We have an employment agreement with our Chief Executive Officer. Under the terms of the employment agreement, in the event that the Chief Executive Officer's employment with us is terminated by us without "Cause" or as a result of his resignation with "Good Reason," (each as defined in the agreement) the Chief Executive Officer will be entitled to (i) receive an amount equal to two times the sum of his then effective base salary plus his target bonus, payable over 24 months in equal
installments, (ii) in certain circumstances, a monthly payment would be made by us of an amount equal to the employer health insurance contribution amount that would have been paid to the Chief Executive Officer for at most 24 months following such termination and (iii) the period of time during which the Chief Executive Officer may exercise his vested stock options shall be extended to the longer of (x) three months after his date of termination or (y) seven days after the commencement of our first open trading window that occurs after the date of termination, but in no event later than the 10-year expiration date of such options. During his employment with us and for two years thereafter, following termination of employment under certain circumstances described in the contract, he will be subject to non-competition and non-solicitation obligations.

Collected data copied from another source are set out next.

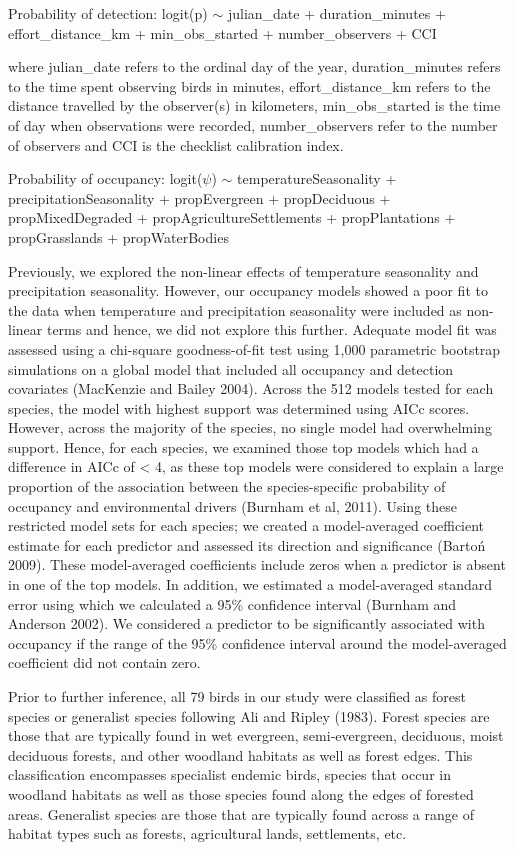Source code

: Probability of detection:
logit(p) $\sim$ julian\_date + duration\_minutes + effort\_distance\_km + min\_obs\_started + number\_observers + CCI

where julian\_date refers to the ordinal day of the year, duration\_minutes refers to the time spent observing birds in minutes, effort\_distance\_km refers to the distance travelled by the observer(s) in kilometers, min\_obs\_started is the time of day when observations were recorded, number\_observers refer to the number of observers and CCI is the checklist calibration index.


Probability of occupancy:
logit($\psi$) $\sim$ temperatureSeasonality + precipitationSeasonality + propEvergreen + propDeciduous + propMixedDegraded + propAgricultureSettlements + propPlantations + propGrasslands + propWaterBodies

Previously, we explored the non-linear effects of temperature seasonality and precipitation seasonality.
However, our occupancy models showed a poor fit to the data when temperature and precipitation seasonality were included as non-linear terms and hence, we did not explore this further.
Adequate model fit was assessed using a chi-square goodness-of-fit test using 1,000 parametric bootstrap simulations on a global model that included all occupancy and detection covariates (MacKenzie and Bailey 2004).
Across the 512 models tested for each species, the model with highest support was determined using AICc scores.
However, across the majority of the species, no single model had overwhelming support.
Hence, for each species, we examined those top models which had a difference in AICc of < 4, as these top models were considered to explain a large proportion of the association between the species-specific probability of occupancy and environmental drivers (Burnham et al, 2011).
Using these restricted model sets for each species; we created a model-averaged coefficient estimate for each predictor and assessed its direction and significance (Bartoń 2009).
These model-averaged coefficients include zeros when a predictor is absent in one of the top models.
In addition, we estimated a model-averaged standard error using which we calculated a 95\% confidence interval (Burnham and Anderson 2002).
We considered a predictor to be significantly associated with occupancy if the range of the 95\% confidence interval around the model-averaged coefficient did not contain zero.

Prior to further inference, all 79 birds in our study were classified as forest species or generalist species following Ali and Ripley (1983).
Forest species are those that are typically found in wet evergreen, semi-evergreen, deciduous, moist deciduous forests, and other woodland habitats as well as forest edges.
This classification encompasses specialist endemic birds, species that occur in woodland habitats as well as those species found along the edges of forested areas.
Generalist species are those that are typically found across a range of habitat types such as forests, agricultural lands, settlements, etc.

If a termination under the circumstances described above occurs during the period beginning 60 days prior to the effective date of a definitive agreement that will result in a change in control and ending 18 months after the consummation (closing) of a change in control, then, in lieu of the benefits described in the foregoing paragraph, the Chief Executive Officer will be entitled to (a) the amounts described in clause (i) above, which will be paid in a lump sum in certain circumstances rather than over 24 months, (b) the acceleration and vesting of all outstanding stock-based awards held by the Chief Executive Officer, subject to any performance or metric-based requirements set forth therein which shall be separately determined as set forth in the applicable award agreement and (c) in certain circumstances, a monthly payment by us of an amount equal to the employer health insurance contribution amount that would have been paid to the Chief Executive Officer for at most 24 months following such termination.
We also have employment agreements with several other employees, primarily in foreign jurisdictions. The terms of these employment agreements generally include annual compensation and non-compete clauses.